Much derring-do is on show in a breathless opening sequence as the daredevil captain of The Wonder navigates the Straits of Malacca with aplomb, hanging from the rigging of her dearly departed father’s ship with gritted teeth. Alice certainly isn’t afraid to show the men under her command who wears the trousers. And the same applies when she returns to foggy London town, much to the relief of her mother (Lindsay Duncan). Left spurned by the intrepid explorer at the end of Alice in Wonderland, Hamish (Leo Bill) is now married and threatening to reclaim the Kingsleigh house from under them. Defiant in both dress and demeanour, Alice is the cat amongst the snooty, fuddy-duddy pigeons, resplendent in Oriental garb, determined to retain her ship and family home. Her pioneering feminist spirit lapses almost as soon as it has begun when Absolem, a blue butterfly voiced by Alan Rickman – his disembodied appearance a cruel reminder of loss and the passage of time – entices her through the titular mirror.

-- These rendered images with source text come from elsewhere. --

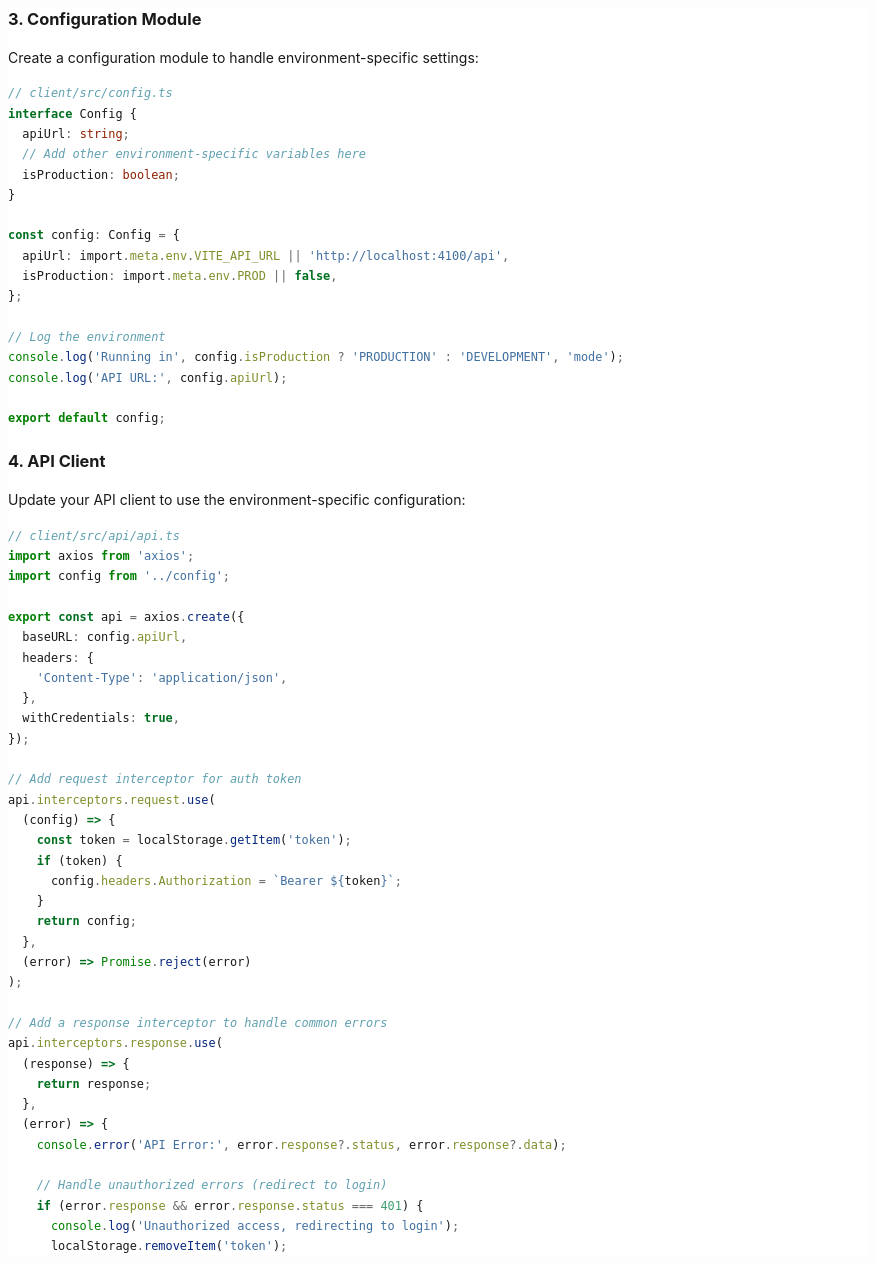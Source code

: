 ### 3. Configuration Module

Create a configuration module to handle environment-specific settings:

```typescript
// client/src/config.ts
interface Config {
  apiUrl: string;
  // Add other environment-specific variables here
  isProduction: boolean;
}

const config: Config = {
  apiUrl: import.meta.env.VITE_API_URL || 'http://localhost:4100/api',
  isProduction: import.meta.env.PROD || false,
};

// Log the environment
console.log('Running in', config.isProduction ? 'PRODUCTION' : 'DEVELOPMENT', 'mode');
console.log('API URL:', config.apiUrl);

export default config;
```

### 4. API Client

Update your API client to use the environment-specific configuration:

```typescript
// client/src/api/api.ts
import axios from 'axios';
import config from '../config';

export const api = axios.create({
  baseURL: config.apiUrl,
  headers: {
    'Content-Type': 'application/json',
  },
  withCredentials: true,
});

// Add request interceptor for auth token
api.interceptors.request.use(
  (config) => {
    const token = localStorage.getItem('token');
    if (token) {
      config.headers.Authorization = `Bearer ${token}`;
    }
    return config;
  },
  (error) => Promise.reject(error)
);

// Add a response interceptor to handle common errors
api.interceptors.response.use(
  (response) => {
    return response;
  },
  (error) => {
    console.error('API Error:', error.response?.status, error.response?.data);
    
    // Handle unauthorized errors (redirect to login)
    if (error.response && error.response.status === 401) {
      console.log('Unauthorized access, redirecting to login');
      localStorage.removeItem('token');
```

Finding her old pal the Mad Hatter (Johnny Depp) in failing health and troubled by his long lost, and feared perished, Hightopp family, Alice sets off on a new quest through the time and space of Underland. With her seafaring nous put to good use, her vessel for navigating the multi-coloured topsy-turviness is a “chronosphere”, a hybrid of the Golden Snitch and Delorean, purloined from the figure of Time, a bumbling, comedic baddie played with real gusto by Sacha Baren Cohen. Time counsels Alice to learn from the past, not change it, but the headstrong do-gooder hurtles headlong into the seas of the past, seeking to stop the event that caused the evil Red Queen’s (Helena Bonham Carter) bulbous-head-causing accident, thereby preventing her vicious revenge on the Hightopps.
Bonham Carter’s delivery once again blends a mawkish whining, clipped zingers and a bloodcurdling chortle that is anything but funny and Depp’s lisping, doll-like Hatter, with his wacky mess of orange hair and ever-changing eye makeup lend him a rather pathetic fragility. His band of creatures great and small, and Anne Hathaway’s hopelessly vacuous White Queen, feel surplus to requirements as Alice Through The Looking Glass is at its middling best when Wasikowska is at the reins.